Records contained in a dataset:
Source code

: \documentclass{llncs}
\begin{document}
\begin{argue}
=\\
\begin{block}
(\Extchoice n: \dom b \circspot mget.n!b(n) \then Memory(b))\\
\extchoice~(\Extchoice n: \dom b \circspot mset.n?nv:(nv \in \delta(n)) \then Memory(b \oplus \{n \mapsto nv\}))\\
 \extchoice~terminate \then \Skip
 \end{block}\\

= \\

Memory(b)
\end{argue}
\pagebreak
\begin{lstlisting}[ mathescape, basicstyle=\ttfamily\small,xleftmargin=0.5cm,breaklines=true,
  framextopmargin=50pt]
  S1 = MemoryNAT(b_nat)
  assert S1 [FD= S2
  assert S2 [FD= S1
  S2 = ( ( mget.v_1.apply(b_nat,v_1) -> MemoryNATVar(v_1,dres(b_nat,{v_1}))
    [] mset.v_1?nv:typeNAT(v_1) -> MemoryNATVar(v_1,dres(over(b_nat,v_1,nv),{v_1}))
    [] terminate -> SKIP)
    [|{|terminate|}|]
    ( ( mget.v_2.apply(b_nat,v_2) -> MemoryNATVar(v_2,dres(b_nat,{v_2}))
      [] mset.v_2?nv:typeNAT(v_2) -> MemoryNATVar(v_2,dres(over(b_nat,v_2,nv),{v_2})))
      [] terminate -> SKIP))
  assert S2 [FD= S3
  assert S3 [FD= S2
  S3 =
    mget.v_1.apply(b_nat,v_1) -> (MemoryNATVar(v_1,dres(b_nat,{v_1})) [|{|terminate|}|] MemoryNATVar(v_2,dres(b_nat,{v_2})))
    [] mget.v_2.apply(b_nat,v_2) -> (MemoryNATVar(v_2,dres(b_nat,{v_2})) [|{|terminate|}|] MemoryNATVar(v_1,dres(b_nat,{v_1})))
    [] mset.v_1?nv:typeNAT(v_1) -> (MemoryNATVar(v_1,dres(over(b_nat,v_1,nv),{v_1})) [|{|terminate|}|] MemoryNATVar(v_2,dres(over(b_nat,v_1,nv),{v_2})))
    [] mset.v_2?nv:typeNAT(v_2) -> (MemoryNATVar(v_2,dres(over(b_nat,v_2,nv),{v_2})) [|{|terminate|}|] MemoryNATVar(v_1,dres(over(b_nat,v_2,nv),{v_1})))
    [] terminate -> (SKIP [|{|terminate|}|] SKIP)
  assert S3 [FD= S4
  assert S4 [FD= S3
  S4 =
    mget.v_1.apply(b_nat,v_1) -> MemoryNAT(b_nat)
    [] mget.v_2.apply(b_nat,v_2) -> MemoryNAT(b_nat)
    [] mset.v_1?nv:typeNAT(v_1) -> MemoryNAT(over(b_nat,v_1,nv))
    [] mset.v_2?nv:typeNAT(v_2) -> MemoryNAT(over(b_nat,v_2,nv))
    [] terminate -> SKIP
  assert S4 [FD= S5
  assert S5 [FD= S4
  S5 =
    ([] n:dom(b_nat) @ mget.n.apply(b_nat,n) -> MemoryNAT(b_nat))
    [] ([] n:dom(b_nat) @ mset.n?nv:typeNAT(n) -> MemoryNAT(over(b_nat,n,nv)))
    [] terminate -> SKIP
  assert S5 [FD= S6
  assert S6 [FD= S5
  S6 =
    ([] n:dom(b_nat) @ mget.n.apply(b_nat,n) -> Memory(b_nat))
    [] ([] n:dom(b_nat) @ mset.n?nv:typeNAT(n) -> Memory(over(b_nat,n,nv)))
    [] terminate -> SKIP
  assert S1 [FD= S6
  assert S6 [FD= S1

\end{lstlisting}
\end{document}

Task requirements »
An exact copy of the data is needed.

Your solution »
Source code

: \documentclass{llncs}
\begin{document}
\begin{argue}
=\\
\begin{block}
(\Extchoice n: \dom b \circspot mget.n!b(n) \then Memory(b))\\
\extchoice~(\Extchoice n: \dom b \circspot mset.n?nv:(nv \in \delta(n)) \then Memory(b \oplus \{n \mapsto nv\}))\\
 \extchoice~terminate \then \Skip
 \end{block}\\

= \\

Memory(b)
\end{argue}
\pagebreak
\begin{lstlisting}[ mathescape, basicstyle=\ttfamily\small,xleftmargin=0.5cm,breaklines=true,
  framextopmargin=50pt]
  S1 = MemoryNAT(b_nat)
  assert S1 [FD= S2
  assert S2 [FD= S1
  S2 = ( ( mget.v_1.apply(b_nat,v_1) -> MemoryNATVar(v_1,dres(b_nat,{v_1}))
    [] mset.v_1?nv:typeNAT(v_1) -> MemoryNATVar(v_1,dres(over(b_nat,v_1,nv),{v_1}))
    [] terminate -> SKIP)
    [|{|terminate|}|]
    ( ( mget.v_2.apply(b_nat,v_2) -> MemoryNATVar(v_2,dres(b_nat,{v_2}))
      [] mset.v_2?nv:typeNAT(v_2) -> MemoryNATVar(v_2,dres(over(b_nat,v_2,nv),{v_2})))
      [] terminate -> SKIP))
  assert S2 [FD= S3
  assert S3 [FD= S2
  S3 =
    mget.v_1.apply(b_nat,v_1) -> (MemoryNATVar(v_1,dres(b_nat,{v_1})) [|{|terminate|}|] MemoryNATVar(v_2,dres(b_nat,{v_2})))
    [] mget.v_2.apply(b_nat,v_2) -> (MemoryNATVar(v_2,dres(b_nat,{v_2})) [|{|terminate|}|] MemoryNATVar(v_1,dres(b_nat,{v_1})))
    [] mset.v_1?nv:typeNAT(v_1) -> (MemoryNATVar(v_1,dres(over(b_nat,v_1,nv),{v_1})) [|{|terminate|}|] MemoryNATVar(v_2,dres(over(b_nat,v_1,nv),{v_2})))
    [] mset.v_2?nv:typeNAT(v_2) -> (MemoryNATVar(v_2,dres(over(b_nat,v_2,nv),{v_2})) [|{|terminate|}|] MemoryNATVar(v_1,dres(over(b_nat,v_2,nv),{v_1})))
    [] terminate -> (SKIP [|{|terminate|}|] SKIP)
  assert S3 [FD= S4
  assert S4 [FD= S3
  S4 =
    mget.v_1.apply(b_nat,v_1) -> MemoryNAT(b_nat)
    [] mget.v_2.apply(b_nat,v_2) -> MemoryNAT(b_nat)
    [] mset.v_1?nv:typeNAT(v_1) -> MemoryNAT(over(b_nat,v_1,nv))
    [] mset.v_2?nv:typeNAT(v_2) -> MemoryNAT(over(b_nat,v_2,nv))
    [] terminate -> SKIP
  assert S4 [FD= S5
  assert S5 [FD= S4
  S5 =
    ([] n:dom(b_nat) @ mget.n.apply(b_nat,n) -> MemoryNAT(b_nat))
    [] ([] n:dom(b_nat) @ mset.n?nv:typeNAT(n) -> MemoryNAT(over(b_nat,n,nv)))
    [] terminate -> SKIP
  assert S5 [FD= S6
  assert S6 [FD= S5
  S6 =
    ([] n:dom(b_nat) @ mget.n.apply(b_nat,n) -> Memory(b_nat))
    [] ([] n:dom(b_nat) @ mset.n?nv:typeNAT(n) -> Memory(over(b_nat,n,nv)))
    [] terminate -> SKIP
  assert S1 [FD= S6
  assert S6 [FD= S1

\end{lstlisting}
\end{document}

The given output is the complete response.